L’histoire. Un monument historique nous regarde. Quand va-t-il s’écrouler ?
« Le Cerro Rico, nous l’aimons tous car c’est un monument historique mondialement connu », « Le peuple de Potosi ne veut pas le perdre car c’est un monument international ». Comment peut-on perdre une montagne ? En la vidant, en l’aspirant de l’intérieur. Depuis la découverte des mines de Potosi en 1545, l’exploitation n’a jamais cessé. Potosi fut jadis une des plus grandes villes du mondes, le centre nerveux du royaume d’Espagne, et surtout, la source de richesse qui transforma le cours de l’histoire au prix de millions de vies : en un siècle et demi, l’argent extrait des entrailles de la montagne bolivienne a profondément taillé le déséquilibre planétaire et dessiné le rapport de force et les inégalités mondiales comme le dépeint
avec force Eduardo Galeano dans « Les veines ouvertes de l’Amérique Latine » *.
Aujourd’hui Potosi est une ville déshéritée et sa pauvreté est à l’échelle de sa richesse passée.
* Extraits de « Les veines ouvertes de l’Amérique Latine »
"Au milieu du XVIIe siècle l’argent représentait plus de 99% des exportations minérales de l’Amérique hispanique.
L’Amérique était, alors, une vaste mine, surtout, en Potosi.

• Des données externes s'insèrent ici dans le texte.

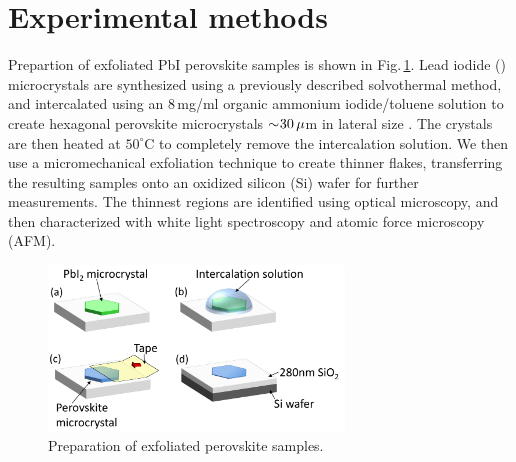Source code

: \section{Experimental methods}
Prepartion of exfoliated PbI perovskite samples is shown in Fig.\,\ref{5Fig1}. Lead iodide () microcrystals are synthesized using a previously described solvothermal method, and intercalated using an 8\,mg/ml organic ammonium iodide/toluene solution to create hexagonal perovskite microcrystals $\sim\negmedspace30\,\mu$m in lateral size \cite{Saikumar2012}. The crystals are then heated at $50^{\circ}$C to completely remove the intercalation solution. We then use a micromechanical exfoliation technique to create thinner flakes, transferring the resulting samples onto an oxidized silicon (Si) wafer for further measurements. The thinnest regions are identified using optical microscopy, and then characterized with white light spectroscopy and atomic force microscopy (AFM).
\begin{figure}[h!] 
\centering    
\includegraphics[width=0.7\textwidth]{Fig1}
\caption{Preparation of exfoliated perovskite samples.}
\label{5Fig1}
\end{figure}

Quelques écrivains boliviens enflammés d’un excessif enthousiasme, affirment qu’en trois siècles l’Espagne a reçu assez de métal en Potosi pour tendre un pont d’argent du sommet du Cerro Rico (Tertre Riche) jusqu’à la porte du Palais Royal de l’autre côté de l’océan. L’image est, sans doute, oeuvre d’une
fantaisie, mais de n’importe quelle façon, parle d’une réalité, en effet, qui semble inventée : le flux d’argent a atteint des dimensions gigantesques.
L’énorme exportation clandestine américaine, qui s’évadait d’une contrebande en direction des Philippines, de la Chine et vers l’Espagne même, n’est pas représenté dans les calculs d’Earl J. Hamilton, qui à partir des données obtenues dans la Casa de Contratación offre, de toute façon, dans son œuvre très connue sur ce sujet, des chiffres étonnants.
Entre 1503 et 1660, sont arrivés au port de Séville 185.000 kilos d’or et 16.000.000 de kilos d’argent.
L’argent transporté en Espagne en peu plus d’un siècle et demi excédait trois fois le total des réserves européennes. Et ces chiffres n’incluent pas la contrebande. Les métaux enlevés aux nouveaux domaines coloniaux ont stimulé le déroulement économique européen et même on peut dire qu’ils l’ont rendu possible. [...] En trois siècles, le Cerro Rico de Potosi a brûlé selon Josiah Conder, huit millions de vies. L’indiens étaient arrachés de leurs communautés agricoles et amenés, avec
femmes et enfants, en direction du Cerro. Pour dix qui marchaient vers les hauts plateaux glacés, sept ne revenaient jamais. [...] Plusieurs de ces
indiens mouraient dans le chemin, avant d’arriver à Potosi. Mais c’était les conditions terribles du travail dans la mine qui tuaient le plus de gens. [...] L’argent et l’or de l’Amérique ont pénétré comme un acide corrosif, au dire d’Engels, par tous les pores de la société féodale moribonde de l’Europe, et au service du naissant mercantilisme capitaliste, les entrepreneurs miniers ont changé les indigènes et les esclaves noirs en un indénombrable "prolétariat externe" à l’économie européenne. "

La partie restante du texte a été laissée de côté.